BEGIN RECORDS SUPPLIED
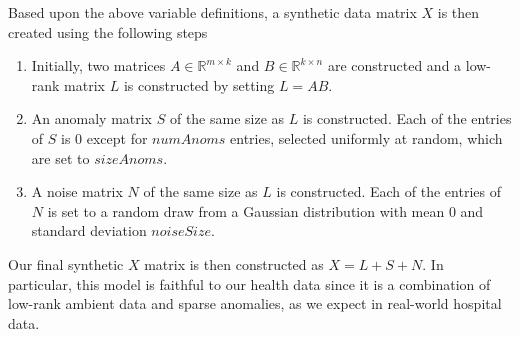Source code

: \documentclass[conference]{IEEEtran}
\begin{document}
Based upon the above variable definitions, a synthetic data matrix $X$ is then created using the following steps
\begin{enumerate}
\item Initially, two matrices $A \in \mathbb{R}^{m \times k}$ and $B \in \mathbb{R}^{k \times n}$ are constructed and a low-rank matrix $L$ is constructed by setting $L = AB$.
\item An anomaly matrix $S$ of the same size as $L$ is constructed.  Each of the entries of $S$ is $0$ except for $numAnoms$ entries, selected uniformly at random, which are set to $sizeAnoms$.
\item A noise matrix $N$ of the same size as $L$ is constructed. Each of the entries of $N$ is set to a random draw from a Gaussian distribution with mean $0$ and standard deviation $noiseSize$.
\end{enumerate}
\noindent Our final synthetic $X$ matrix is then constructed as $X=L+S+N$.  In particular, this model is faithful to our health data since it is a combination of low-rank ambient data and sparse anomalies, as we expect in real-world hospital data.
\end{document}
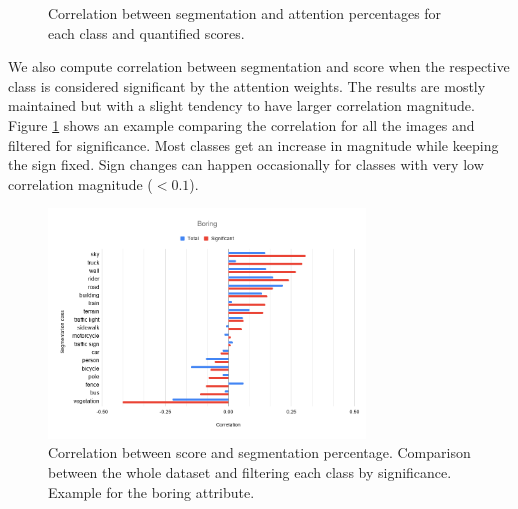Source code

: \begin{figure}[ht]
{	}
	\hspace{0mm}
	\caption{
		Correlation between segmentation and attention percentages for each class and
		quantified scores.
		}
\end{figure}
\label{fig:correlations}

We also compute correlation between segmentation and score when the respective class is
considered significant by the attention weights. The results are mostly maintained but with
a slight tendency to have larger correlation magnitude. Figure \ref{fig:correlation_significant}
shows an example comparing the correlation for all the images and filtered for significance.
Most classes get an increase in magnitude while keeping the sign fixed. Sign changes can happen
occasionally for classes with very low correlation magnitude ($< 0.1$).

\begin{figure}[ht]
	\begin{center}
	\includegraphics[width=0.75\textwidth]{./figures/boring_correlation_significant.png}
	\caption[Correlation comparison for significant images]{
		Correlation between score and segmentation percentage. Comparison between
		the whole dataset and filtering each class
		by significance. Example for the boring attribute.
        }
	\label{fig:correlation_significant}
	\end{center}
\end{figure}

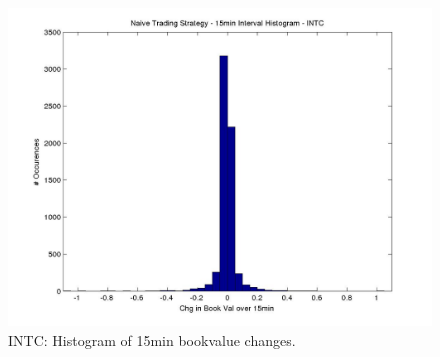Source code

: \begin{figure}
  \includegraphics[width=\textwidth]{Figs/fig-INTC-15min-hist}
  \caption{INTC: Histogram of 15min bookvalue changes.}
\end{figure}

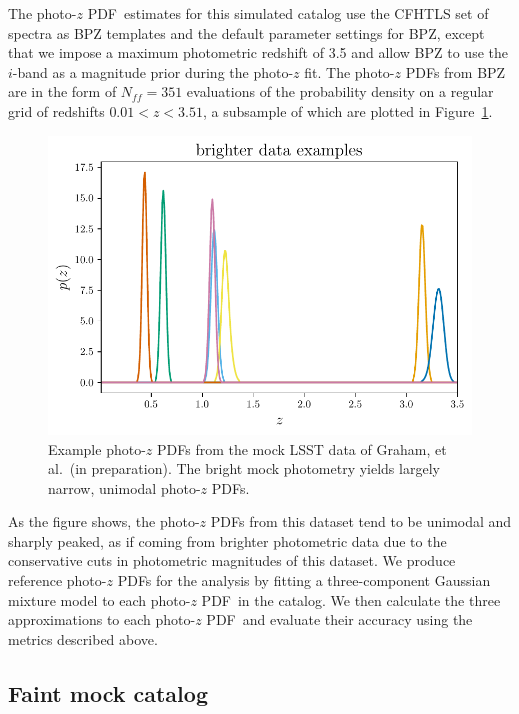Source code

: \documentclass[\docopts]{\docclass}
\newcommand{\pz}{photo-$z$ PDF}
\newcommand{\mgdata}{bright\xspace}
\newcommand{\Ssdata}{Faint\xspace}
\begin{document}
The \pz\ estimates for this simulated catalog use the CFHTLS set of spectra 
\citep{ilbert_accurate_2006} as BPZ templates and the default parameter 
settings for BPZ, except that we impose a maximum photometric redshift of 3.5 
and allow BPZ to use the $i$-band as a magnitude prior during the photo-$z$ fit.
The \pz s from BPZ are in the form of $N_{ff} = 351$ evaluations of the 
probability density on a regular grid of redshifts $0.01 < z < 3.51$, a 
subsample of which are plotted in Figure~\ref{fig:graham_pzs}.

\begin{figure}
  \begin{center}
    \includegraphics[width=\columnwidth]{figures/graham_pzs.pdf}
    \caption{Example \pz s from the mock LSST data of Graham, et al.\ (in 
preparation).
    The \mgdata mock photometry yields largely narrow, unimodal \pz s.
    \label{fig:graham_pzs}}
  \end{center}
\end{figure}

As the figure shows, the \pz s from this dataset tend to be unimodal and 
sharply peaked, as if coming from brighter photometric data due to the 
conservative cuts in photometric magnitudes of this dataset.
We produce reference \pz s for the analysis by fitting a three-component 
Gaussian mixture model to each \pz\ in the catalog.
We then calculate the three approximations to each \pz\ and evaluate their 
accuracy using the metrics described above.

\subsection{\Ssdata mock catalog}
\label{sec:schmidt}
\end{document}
END RECORDS SUPPLIED
WORK REQUEST: Copy every record above exactly, leaving out the pictures.

SOLUTION:
Source code

: \documentclass[conference]{IEEEtran}
\begin{document}
Based upon the above variable definitions, a synthetic data matrix $X$ is then created using the following steps
\begin{enumerate}
\item Initially, two matrices $A \in \mathbb{R}^{m \times k}$ and $B \in \mathbb{R}^{k \times n}$ are constructed and a low-rank matrix $L$ is constructed by setting $L = AB$.
\item An anomaly matrix $S$ of the same size as $L$ is constructed.  Each of the entries of $S$ is $0$ except for $numAnoms$ entries, selected uniformly at random, which are set to $sizeAnoms$.
\item A noise matrix $N$ of the same size as $L$ is constructed. Each of the entries of $N$ is set to a random draw from a Gaussian distribution with mean $0$ and standard deviation $noiseSize$.
\end{enumerate}
\noindent Our final synthetic $X$ matrix is then constructed as $X=L+S+N$.  In particular, this model is faithful to our health data since it is a combination of low-rank ambient data and sparse anomalies, as we expect in real-world hospital data.
\end{document}
Source code

: \begin{figure}[ht]
{	}
	\hspace{0mm}
	\caption{
		Correlation between segmentation and attention percentages for each class and
		quantified scores.
		}
\end{figure}
\label{fig:correlations}

We also compute correlation between segmentation and score when the respective class is
considered significant by the attention weights. The results are mostly maintained but with
a slight tendency to have larger correlation magnitude. Figure \ref{fig:correlation_significant}
shows an example comparing the correlation for all the images and filtered for significance.
Most classes get an increase in magnitude while keeping the sign fixed. Sign changes can happen
occasionally for classes with very low correlation magnitude ($< 0.1$).

\begin{figure}[ht]
	\begin{center}
	\includegraphics[width=0.75\textwidth]{./figures/boring_correlation_significant.png}
	\caption[Correlation comparison for significant images]{
		Correlation between score and segmentation percentage. Comparison between
		the whole dataset and filtering each class
		by significance. Example for the boring attribute.
        }
	\label{fig:correlation_significant}
	\end{center}
\end{figure}

Source code

: \begin{figure}
  \includegraphics[width=\textwidth]{Figs/fig-INTC-15min-hist}
  \caption{INTC: Histogram of 15min bookvalue changes.}
\end{figure}

Source code

: \documentclass[\docopts]{\docclass}
\newcommand{\pz}{photo-$z$ PDF}
\newcommand{\mgdata}{bright\xspace}
\newcommand{\Ssdata}{Faint\xspace}
\begin{document}
The \pz\ estimates for this simulated catalog use the CFHTLS set of spectra 
\citep{ilbert_accurate_2006} as BPZ templates and the default parameter 
settings for BPZ, except that we impose a maximum photometric redshift of 3.5 
and allow BPZ to use the $i$-band as a magnitude prior during the photo-$z$ fit.
The \pz s from BPZ are in the form of $N_{ff} = 351$ evaluations of the 
probability density on a regular grid of redshifts $0.01 < z < 3.51$, a 
subsample of which are plotted in Figure~\ref{fig:graham_pzs}.

\begin{figure}
  \begin{center}
    \includegraphics[width=\columnwidth]{figures/graham_pzs.pdf}
    \caption{Example \pz s from the mock LSST data of Graham, et al.\ (in 
preparation).
    The \mgdata mock photometry yields largely narrow, unimodal \pz s.
    \label{fig:graham_pzs}}
  \end{center}
\end{figure}

As the figure shows, the \pz s from this dataset tend to be unimodal and 
sharply peaked, as if coming from brighter photometric data due to the 
conservative cuts in photometric magnitudes of this dataset.
We produce reference \pz s for the analysis by fitting a three-component 
Gaussian mixture model to each \pz\ in the catalog.
We then calculate the three approximations to each \pz\ and evaluate their 
accuracy using the metrics described above.

\subsection{\Ssdata mock catalog}
\label{sec:schmidt}
\end{document}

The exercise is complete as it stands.